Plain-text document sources
---*---
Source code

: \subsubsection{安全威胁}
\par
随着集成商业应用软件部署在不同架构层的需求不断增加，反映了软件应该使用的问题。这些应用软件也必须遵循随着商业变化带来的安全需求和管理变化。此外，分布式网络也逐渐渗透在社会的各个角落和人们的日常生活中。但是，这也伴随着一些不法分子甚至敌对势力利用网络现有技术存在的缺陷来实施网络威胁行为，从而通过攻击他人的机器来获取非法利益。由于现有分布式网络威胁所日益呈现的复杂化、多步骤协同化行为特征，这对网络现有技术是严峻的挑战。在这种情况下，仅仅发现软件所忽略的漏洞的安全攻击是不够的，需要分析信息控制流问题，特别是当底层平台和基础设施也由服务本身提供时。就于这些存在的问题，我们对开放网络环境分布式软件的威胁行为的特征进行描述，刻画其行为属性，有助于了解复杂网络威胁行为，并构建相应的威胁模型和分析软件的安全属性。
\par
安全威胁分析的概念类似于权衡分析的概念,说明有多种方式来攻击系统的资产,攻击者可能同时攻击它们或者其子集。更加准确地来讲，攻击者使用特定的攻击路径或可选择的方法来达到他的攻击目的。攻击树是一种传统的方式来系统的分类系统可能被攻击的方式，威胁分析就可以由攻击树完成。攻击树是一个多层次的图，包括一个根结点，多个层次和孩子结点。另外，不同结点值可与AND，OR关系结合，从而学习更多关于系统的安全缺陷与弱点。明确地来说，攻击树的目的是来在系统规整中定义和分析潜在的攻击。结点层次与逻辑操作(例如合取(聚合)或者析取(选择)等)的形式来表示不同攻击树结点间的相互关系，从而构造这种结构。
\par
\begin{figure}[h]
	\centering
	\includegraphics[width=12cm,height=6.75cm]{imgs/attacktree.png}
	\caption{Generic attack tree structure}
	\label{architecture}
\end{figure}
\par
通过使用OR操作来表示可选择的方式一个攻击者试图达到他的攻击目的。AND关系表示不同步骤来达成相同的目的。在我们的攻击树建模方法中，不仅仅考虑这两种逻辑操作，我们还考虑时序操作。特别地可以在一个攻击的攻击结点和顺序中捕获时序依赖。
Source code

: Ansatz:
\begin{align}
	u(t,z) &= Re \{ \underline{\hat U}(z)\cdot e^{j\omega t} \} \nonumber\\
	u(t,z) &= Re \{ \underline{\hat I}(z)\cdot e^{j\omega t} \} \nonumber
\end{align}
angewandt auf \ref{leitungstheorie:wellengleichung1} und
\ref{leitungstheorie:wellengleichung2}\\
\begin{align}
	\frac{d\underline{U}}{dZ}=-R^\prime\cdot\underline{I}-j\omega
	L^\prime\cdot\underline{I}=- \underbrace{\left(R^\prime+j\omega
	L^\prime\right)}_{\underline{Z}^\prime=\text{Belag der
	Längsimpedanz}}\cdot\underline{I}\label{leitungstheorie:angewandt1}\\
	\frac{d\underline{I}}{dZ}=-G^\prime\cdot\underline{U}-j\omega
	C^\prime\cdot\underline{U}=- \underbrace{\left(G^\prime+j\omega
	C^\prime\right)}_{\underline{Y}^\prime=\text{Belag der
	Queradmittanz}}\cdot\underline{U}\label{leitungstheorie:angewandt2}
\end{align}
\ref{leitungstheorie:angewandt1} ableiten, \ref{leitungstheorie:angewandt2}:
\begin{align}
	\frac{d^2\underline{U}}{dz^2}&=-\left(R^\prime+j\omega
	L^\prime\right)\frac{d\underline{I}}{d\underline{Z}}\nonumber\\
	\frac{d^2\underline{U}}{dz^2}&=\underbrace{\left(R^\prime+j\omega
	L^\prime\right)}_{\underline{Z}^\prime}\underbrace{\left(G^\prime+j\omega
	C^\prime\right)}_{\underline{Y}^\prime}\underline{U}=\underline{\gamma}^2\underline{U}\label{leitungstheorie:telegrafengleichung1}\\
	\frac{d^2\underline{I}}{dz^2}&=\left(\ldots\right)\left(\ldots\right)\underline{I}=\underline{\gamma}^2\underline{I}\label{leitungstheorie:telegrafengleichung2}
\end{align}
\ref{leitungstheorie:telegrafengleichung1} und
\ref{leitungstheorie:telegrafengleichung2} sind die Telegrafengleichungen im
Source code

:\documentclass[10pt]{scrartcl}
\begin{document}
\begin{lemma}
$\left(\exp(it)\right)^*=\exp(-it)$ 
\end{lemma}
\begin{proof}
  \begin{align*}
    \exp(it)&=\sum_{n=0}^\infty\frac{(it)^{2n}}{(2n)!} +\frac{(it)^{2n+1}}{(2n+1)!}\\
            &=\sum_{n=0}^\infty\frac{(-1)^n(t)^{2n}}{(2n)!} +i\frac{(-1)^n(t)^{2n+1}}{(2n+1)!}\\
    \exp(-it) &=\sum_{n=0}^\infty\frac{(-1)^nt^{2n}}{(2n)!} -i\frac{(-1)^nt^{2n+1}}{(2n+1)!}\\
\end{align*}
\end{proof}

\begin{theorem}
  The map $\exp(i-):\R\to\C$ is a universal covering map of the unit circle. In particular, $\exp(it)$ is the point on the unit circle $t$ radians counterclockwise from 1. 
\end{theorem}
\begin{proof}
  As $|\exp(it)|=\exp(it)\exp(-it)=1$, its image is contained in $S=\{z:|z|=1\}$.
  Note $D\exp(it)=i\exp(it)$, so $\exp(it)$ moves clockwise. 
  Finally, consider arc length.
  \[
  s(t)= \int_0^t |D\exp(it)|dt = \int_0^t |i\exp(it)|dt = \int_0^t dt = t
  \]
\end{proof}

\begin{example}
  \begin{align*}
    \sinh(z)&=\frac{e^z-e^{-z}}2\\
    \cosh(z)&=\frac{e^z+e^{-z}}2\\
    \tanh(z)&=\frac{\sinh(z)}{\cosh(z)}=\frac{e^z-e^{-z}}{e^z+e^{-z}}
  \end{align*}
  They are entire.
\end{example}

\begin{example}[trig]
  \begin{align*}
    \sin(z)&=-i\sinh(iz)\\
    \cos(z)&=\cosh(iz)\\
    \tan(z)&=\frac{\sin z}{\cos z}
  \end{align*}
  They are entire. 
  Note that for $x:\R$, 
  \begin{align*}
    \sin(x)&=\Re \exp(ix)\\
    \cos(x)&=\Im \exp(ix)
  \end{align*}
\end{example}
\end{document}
---*---
Take the entries above and transcribe them exactly as they stand.

# Written reply:
Source code

: \subsubsection{安全威胁}
\par
随着集成商业应用软件部署在不同架构层的需求不断增加，反映了软件应该使用的问题。这些应用软件也必须遵循随着商业变化带来的安全需求和管理变化。此外，分布式网络也逐渐渗透在社会的各个角落和人们的日常生活中。但是，这也伴随着一些不法分子甚至敌对势力利用网络现有技术存在的缺陷来实施网络威胁行为，从而通过攻击他人的机器来获取非法利益。由于现有分布式网络威胁所日益呈现的复杂化、多步骤协同化行为特征，这对网络现有技术是严峻的挑战。在这种情况下，仅仅发现软件所忽略的漏洞的安全攻击是不够的，需要分析信息控制流问题，特别是当底层平台和基础设施也由服务本身提供时。就于这些存在的问题，我们对开放网络环境分布式软件的威胁行为的特征进行描述，刻画其行为属性，有助于了解复杂网络威胁行为，并构建相应的威胁模型和分析软件的安全属性。
\par
安全威胁分析的概念类似于权衡分析的概念,说明有多种方式来攻击系统的资产,攻击者可能同时攻击它们或者其子集。更加准确地来讲，攻击者使用特定的攻击路径或可选择的方法来达到他的攻击目的。攻击树是一种传统的方式来系统的分类系统可能被攻击的方式，威胁分析就可以由攻击树完成。攻击树是一个多层次的图，包括一个根结点，多个层次和孩子结点。另外，不同结点值可与AND，OR关系结合，从而学习更多关于系统的安全缺陷与弱点。明确地来说，攻击树的目的是来在系统规整中定义和分析潜在的攻击。结点层次与逻辑操作(例如合取(聚合)或者析取(选择)等)的形式来表示不同攻击树结点间的相互关系，从而构造这种结构。
\par
\begin{figure}[h]
	\centering
	\includegraphics[width=12cm,height=6.75cm]{imgs/attacktree.png}
	\caption{Generic attack tree structure}
	\label{architecture}
\end{figure}
\par
通过使用OR操作来表示可选择的方式一个攻击者试图达到他的攻击目的。AND关系表示不同步骤来达成相同的目的。在我们的攻击树建模方法中，不仅仅考虑这两种逻辑操作，我们还考虑时序操作。特别地可以在一个攻击的攻击结点和顺序中捕获时序依赖。
Source code

: Ansatz:
\begin{align}
	u(t,z) &= Re \{ \underline{\hat U}(z)\cdot e^{j\omega t} \} \nonumber\\
	u(t,z) &= Re \{ \underline{\hat I}(z)\cdot e^{j\omega t} \} \nonumber
\end{align}
angewandt auf \ref{leitungstheorie:wellengleichung1} und
\ref{leitungstheorie:wellengleichung2}\\
\begin{align}
	\frac{d\underline{U}}{dZ}=-R^\prime\cdot\underline{I}-j\omega
	L^\prime\cdot\underline{I}=- \underbrace{\left(R^\prime+j\omega
	L^\prime\right)}_{\underline{Z}^\prime=\text{Belag der
	Längsimpedanz}}\cdot\underline{I}\label{leitungstheorie:angewandt1}\\
	\frac{d\underline{I}}{dZ}=-G^\prime\cdot\underline{U}-j\omega
	C^\prime\cdot\underline{U}=- \underbrace{\left(G^\prime+j\omega
	C^\prime\right)}_{\underline{Y}^\prime=\text{Belag der
	Queradmittanz}}\cdot\underline{U}\label{leitungstheorie:angewandt2}
\end{align}
\ref{leitungstheorie:angewandt1} ableiten, \ref{leitungstheorie:angewandt2}:
\begin{align}
	\frac{d^2\underline{U}}{dz^2}&=-\left(R^\prime+j\omega
	L^\prime\right)\frac{d\underline{I}}{d\underline{Z}}\nonumber\\
	\frac{d^2\underline{U}}{dz^2}&=\underbrace{\left(R^\prime+j\omega
	L^\prime\right)}_{\underline{Z}^\prime}\underbrace{\left(G^\prime+j\omega
	C^\prime\right)}_{\underline{Y}^\prime}\underline{U}=\underline{\gamma}^2\underline{U}\label{leitungstheorie:telegrafengleichung1}\\
	\frac{d^2\underline{I}}{dz^2}&=\left(\ldots\right)\left(\ldots\right)\underline{I}=\underline{\gamma}^2\underline{I}\label{leitungstheorie:telegrafengleichung2}
\end{align}
\ref{leitungstheorie:telegrafengleichung1} und
\ref{leitungstheorie:telegrafengleichung2} sind die Telegrafengleichungen im
Source code

:\documentclass[10pt]{scrartcl}
\begin{document}
\begin{lemma}
$\left(\exp(it)\right)^*=\exp(-it)$ 
\end{lemma}
\begin{proof}
  \begin{align*}
    \exp(it)&=\sum_{n=0}^\infty\frac{(it)^{2n}}{(2n)!} +\frac{(it)^{2n+1}}{(2n+1)!}\\
            &=\sum_{n=0}^\infty\frac{(-1)^n(t)^{2n}}{(2n)!} +i\frac{(-1)^n(t)^{2n+1}}{(2n+1)!}\\
    \exp(-it) &=\sum_{n=0}^\infty\frac{(-1)^nt^{2n}}{(2n)!} -i\frac{(-1)^nt^{2n+1}}{(2n+1)!}\\
\end{align*}
\end{proof}

\begin{theorem}
  The map $\exp(i-):\R\to\C$ is a universal covering map of the unit circle. In particular, $\exp(it)$ is the point on the unit circle $t$ radians counterclockwise from 1. 
\end{theorem}
\begin{proof}
  As $|\exp(it)|=\exp(it)\exp(-it)=1$, its image is contained in $S=\{z:|z|=1\}$.
  Note $D\exp(it)=i\exp(it)$, so $\exp(it)$ moves clockwise. 
  Finally, consider arc length.
  \[
  s(t)= \int_0^t |D\exp(it)|dt = \int_0^t |i\exp(it)|dt = \int_0^t dt = t
  \]
\end{proof}

\begin{example}
  \begin{align*}
    \sinh(z)&=\frac{e^z-e^{-z}}2\\
    \cosh(z)&=\frac{e^z+e^{-z}}2\\
    \tanh(z)&=\frac{\sinh(z)}{\cosh(z)}=\frac{e^z-e^{-z}}{e^z+e^{-z}}
  \end{align*}
  They are entire.
\end{example}

\begin{example}[trig]
  \begin{align*}
    \sin(z)&=-i\sinh(iz)\\
    \cos(z)&=\cosh(iz)\\
    \tan(z)&=\frac{\sin z}{\cos z}
  \end{align*}
  They are entire. 
  Note that for $x:\R$, 
  \begin{align*}
    \sin(x)&=\Re \exp(ix)\\
    \cos(x)&=\Im \exp(ix)
  \end{align*}
\end{example}
\end{document}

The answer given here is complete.